===== Recorded data

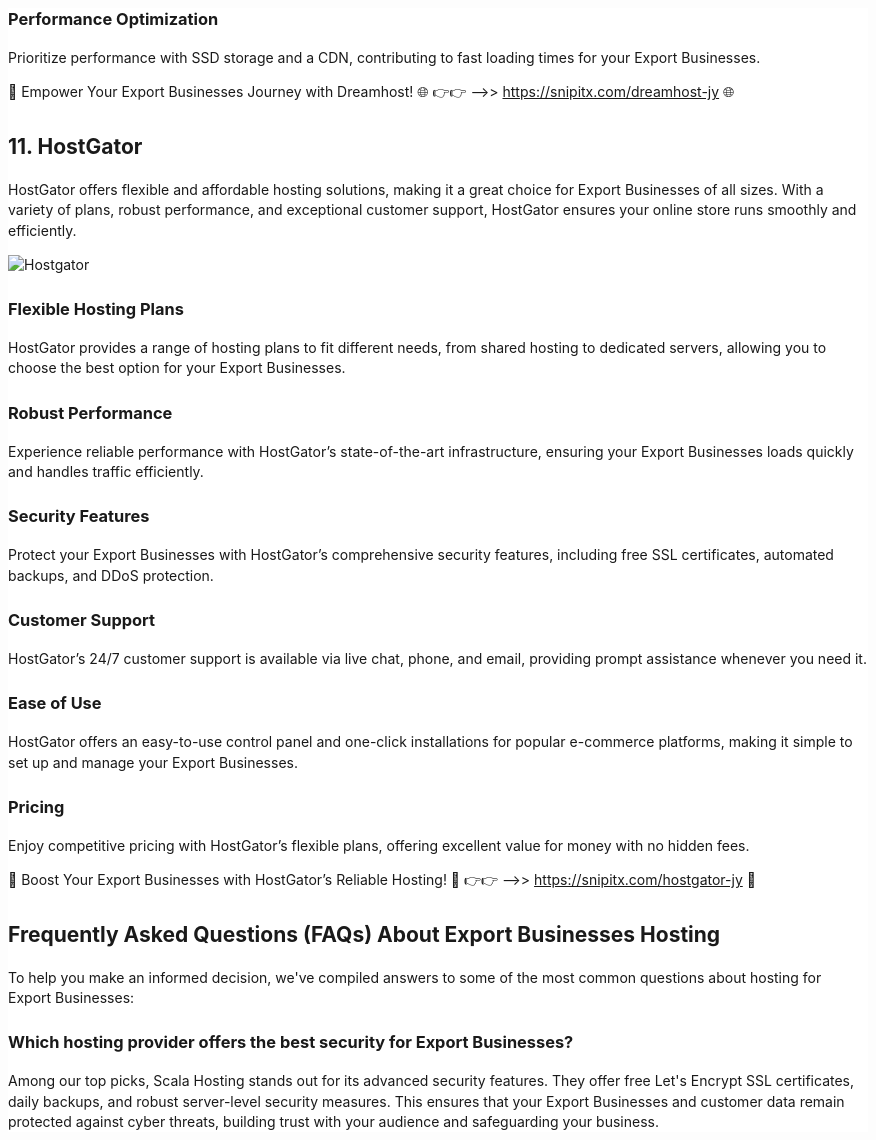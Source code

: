 ### Performance Optimization
Prioritize performance with SSD storage and a CDN, contributing to fast loading times for your Export Businesses.

🚀 Empower Your Export Businesses Journey with Dreamhost! 🌐
👉👉 -->> https://snipitx.com/dreamhost-jy 🌐

## 11. HostGator

HostGator offers flexible and affordable hosting solutions, making it a great choice for Export Businesses of all sizes. With a variety of plans, robust performance, and exceptional customer support, HostGator ensures your online store runs smoothly and efficiently.

![Hostgator](https://i.imgur.com/SNC0dSu.jpeg "Hostgator Hosting")

### Flexible Hosting Plans
HostGator provides a range of hosting plans to fit different needs, from shared hosting to dedicated servers, allowing you to choose the best option for your Export Businesses.

### Robust Performance
Experience reliable performance with HostGator’s state-of-the-art infrastructure, ensuring your Export Businesses loads quickly and handles traffic efficiently.

### Security Features
Protect your Export Businesses with HostGator’s comprehensive security features, including free SSL certificates, automated backups, and DDoS protection.

### Customer Support
HostGator’s 24/7 customer support is available via live chat, phone, and email, providing prompt assistance whenever you need it.

### Ease of Use
HostGator offers an easy-to-use control panel and one-click installations for popular e-commerce platforms, making it simple to set up and manage your Export Businesses.

### Pricing
Enjoy competitive pricing with HostGator’s flexible plans, offering excellent value for money with no hidden fees.

🌟 Boost Your Export Businesses with HostGator’s Reliable Hosting! 🚀
👉👉 -->> https://snipitx.com/hostgator-jy 🚀

## Frequently Asked Questions (FAQs) About Export Businesses Hosting

To help you make an informed decision, we've compiled answers to some of the most common questions about hosting for Export Businesses:

### Which hosting provider offers the best security for Export Businesses? 
Among our top picks, Scala Hosting stands out for its advanced security features. They offer free Let's Encrypt SSL certificates, daily backups, and robust server-level security measures. This ensures that your Export Businesses and customer data remain protected against cyber threats, building trust with your audience and safeguarding your business.
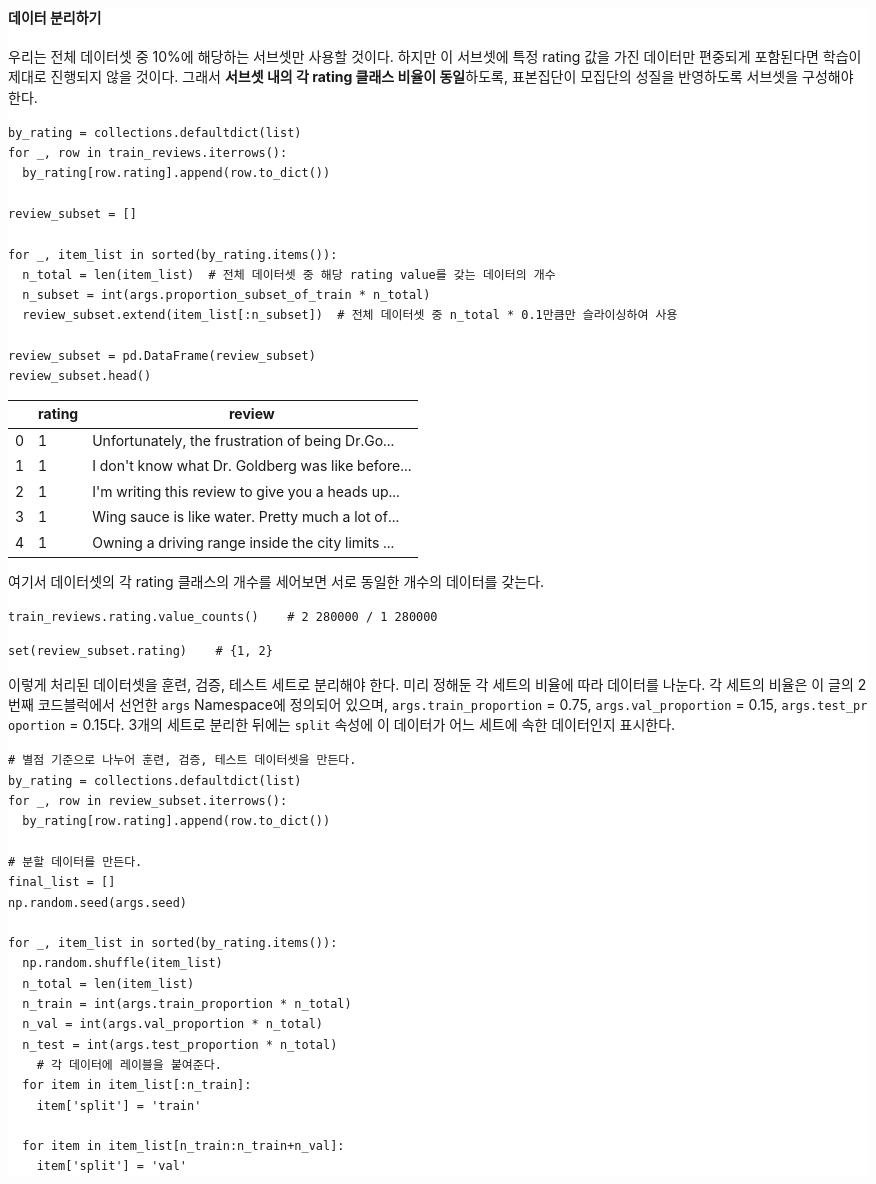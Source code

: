 #### 데이터 분리하기

우리는 전체 데이터셋 중 10%에 해당하는 서브셋만 사용할 것이다. 하지만 이 서브셋에 특정 rating 값을 가진 데이터만 편중되게 포함된다면 학습이 제대로 진행되지 않을 것이다. 그래서 **서브셋 내의 각 rating 클래스 비율이 동일**하도록, 표본집단이 모집단의 성질을 반영하도록 서브셋을 구성해야 한다.

```
by_rating = collections.defaultdict(list)
for _, row in train_reviews.iterrows():
  by_rating[row.rating].append(row.to_dict())

review_subset = []

for _, item_list in sorted(by_rating.items()):
  n_total = len(item_list)  # 전체 데이터셋 중 해당 rating value를 갖는 데이터의 개수
  n_subset = int(args.proportion_subset_of_train * n_total)
  review_subset.extend(item_list[:n_subset])  # 전체 데이터셋 중 n_total * 0.1만큼만 슬라이싱하여 사용

review_subset = pd.DataFrame(review_subset)
review_subset.head()
```

|   | rating | review |
| --- | --- | --- |
| 0 | 1 | Unfortunately, the frustration of being Dr.Go... |
| 1 | 1 | I don't know what Dr. Goldberg was like before... |
| 2 | 1 | I'm writing this review to give you a heads up... |
| 3 | 1 | Wing sauce is like water. Pretty much a lot of... |
| 4 | 1 | Owning a driving range inside the city limits ... |

여기서 데이터셋의 각 rating 클래스의 개수를 세어보면 서로 동일한 개수의 데이터를 갖는다.

```
train_reviews.rating.value_counts()    # 2 280000 / 1 280000
```

```
set(review_subset.rating)    # {1, 2}
```

이렇게 처리된 데이터셋을 훈련, 검증, 테스트 세트로 분리해야 한다. 미리 정해둔 각 세트의 비율에 따라 데이터를 나눈다. 각 세트의 비율은 이 글의 2번째 코드블럭에서 선언한 `args` Namespace에 정의되어 있으며, `args.train_proportion` = 0.75, `args.val_proportion` = 0.15, `args.test_proportion` = 0.15다. 3개의 세트로 분리한 뒤에는 `split` 속성에 이 데이터가 어느 세트에 속한 데이터인지 표시한다.

```
# 별점 기준으로 나누어 훈련, 검증, 테스트 데이터셋을 만든다.
by_rating = collections.defaultdict(list)
for _, row in review_subset.iterrows():
  by_rating[row.rating].append(row.to_dict())

# 분할 데이터를 만든다.
final_list = []
np.random.seed(args.seed)

for _, item_list in sorted(by_rating.items()):
  np.random.shuffle(item_list)
  n_total = len(item_list)
  n_train = int(args.train_proportion * n_total)
  n_val = int(args.val_proportion * n_total)
  n_test = int(args.test_proportion * n_total)
    # 각 데이터에 레이블을 붙여준다.
  for item in item_list[:n_train]:
    item['split'] = 'train'

  for item in item_list[n_train:n_train+n_val]:
    item['split'] = 'val'
```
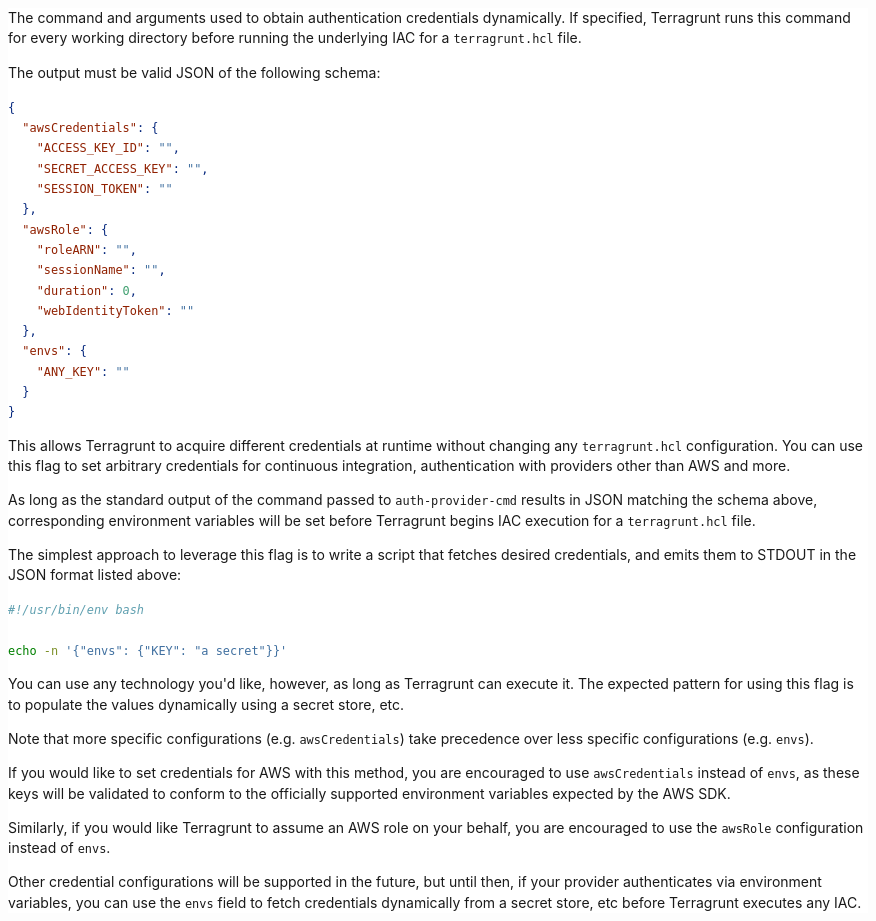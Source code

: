 The command and arguments used to obtain authentication credentials dynamically. If specified, Terragrunt runs this command for every working directory before running the underlying IAC for a `terragrunt.hcl` file.

The output must be valid JSON of the following schema:

```json
{
  "awsCredentials": {
    "ACCESS_KEY_ID": "",
    "SECRET_ACCESS_KEY": "",
    "SESSION_TOKEN": ""
  },
  "awsRole": {
    "roleARN": "",
    "sessionName": "",
    "duration": 0,
    "webIdentityToken": ""
  },
  "envs": {
    "ANY_KEY": ""
  }
}
```

This allows Terragrunt to acquire different credentials at runtime without changing any `terragrunt.hcl` configuration. You can use this flag to set arbitrary credentials for continuous integration, authentication with providers other than AWS and more.

As long as the standard output of the command passed to `auth-provider-cmd` results in JSON matching the schema above, corresponding environment variables will be set before Terragrunt begins IAC execution for a `terragrunt.hcl` file.

The simplest approach to leverage this flag is to write a script that fetches desired credentials, and emits them to STDOUT in the JSON format listed above:

```bash
#!/usr/bin/env bash

echo -n '{"envs": {"KEY": "a secret"}}'
```

You can use any technology you'd like, however, as long as Terragrunt can execute it. The expected pattern for using this flag is to populate the values dynamically using a secret store, etc.

Note that more specific configurations (e.g. `awsCredentials`) take precedence over less specific configurations (e.g. `envs`).

If you would like to set credentials for AWS with this method, you are encouraged to use `awsCredentials` instead of `envs`, as these keys will be validated to conform to the officially supported environment variables expected by the AWS SDK.

Similarly, if you would like Terragrunt to assume an AWS role on your behalf, you are encouraged to use the `awsRole` configuration instead of `envs`.

Other credential configurations will be supported in the future, but until then, if your provider authenticates via environment variables, you can use the `envs` field to fetch credentials dynamically from a secret store, etc before Terragrunt executes any IAC.
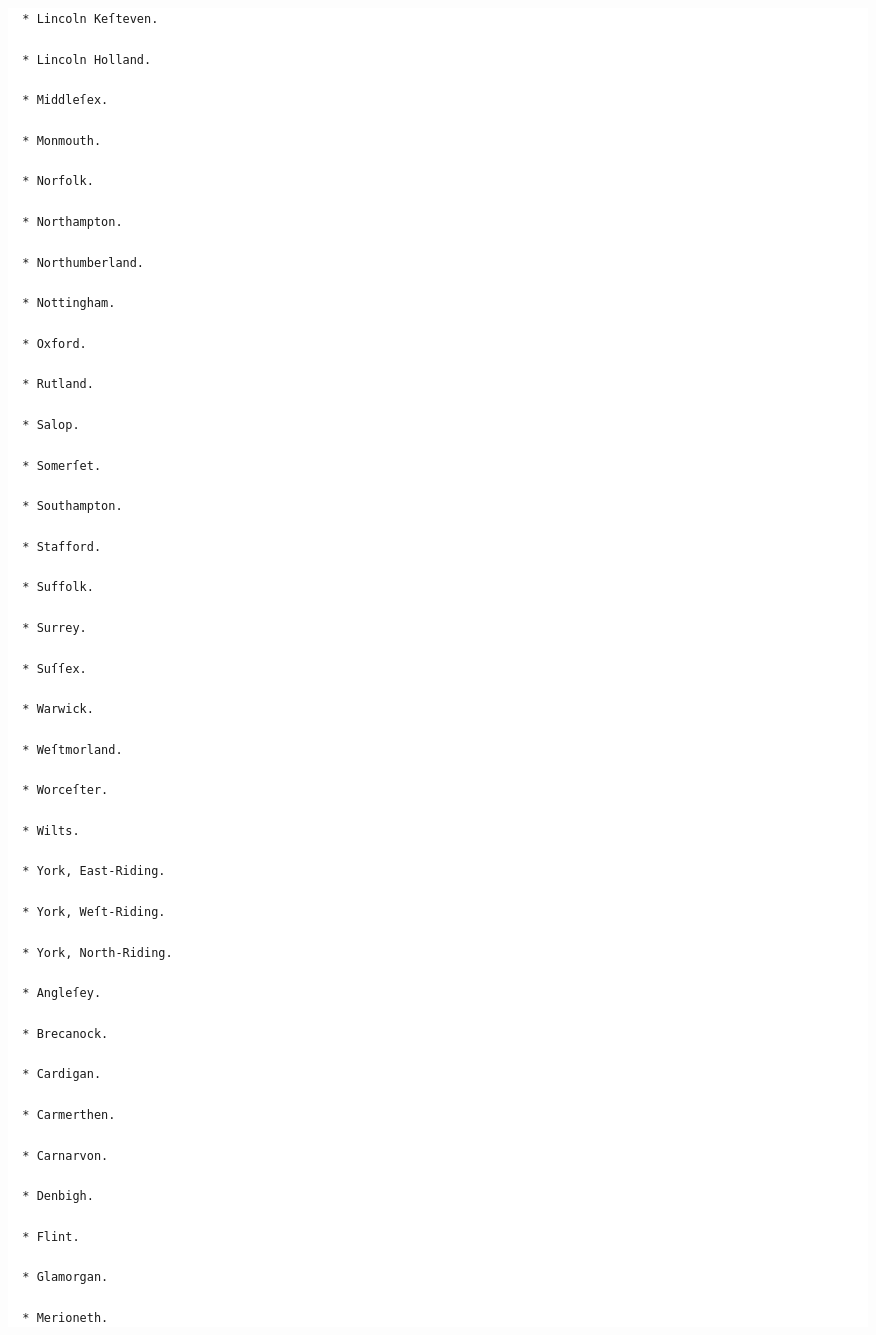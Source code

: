       * Lincoln Keſteven.

      * Lincoln Holland.

      * Middleſex.

      * Monmouth.

      * Norfolk.

      * Northampton.

      * Northumberland.

      * Nottingham.

      * Oxford.

      * Rutland.

      * Salop.

      * Somerſet.

      * Southampton.

      * Stafford.

      * Suffolk.

      * Surrey.

      * Suſſex.

      * Warwick.

      * Weſtmorland.

      * Worceſter.

      * Wilts.

      * York, East-Riding.

      * York, Weſt-Riding.

      * York, North-Riding.

      * Angleſey.

      * Brecanock.

      * Cardigan.

      * Carmerthen.

      * Carnarvon.

      * Denbigh.

      * Flint.

      * Glamorgan.

      * Merioneth.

==========

_Assignment_
Check each line of the entries, and copy the ones that contain "split".

_Answer box_
이렇게 처리된 데이터셋을 훈련, 검증, 테스트 세트로 분리해야 한다. 미리 정해둔 각 세트의 비율에 따라 데이터를 나눈다. 각 세트의 비율은 이 글의 2번째 코드블럭에서 선언한 `args` Namespace에 정의되어 있으며, `args.train_proportion` = 0.75, `args.val_proportion` = 0.15, `args.test_proportion` = 0.15다. 3개의 세트로 분리한 뒤에는 `split` 속성에 이 데이터가 어느 세트에 속한 데이터인지 표시한다.
    item['split'] = 'train'
    item['split'] = 'val'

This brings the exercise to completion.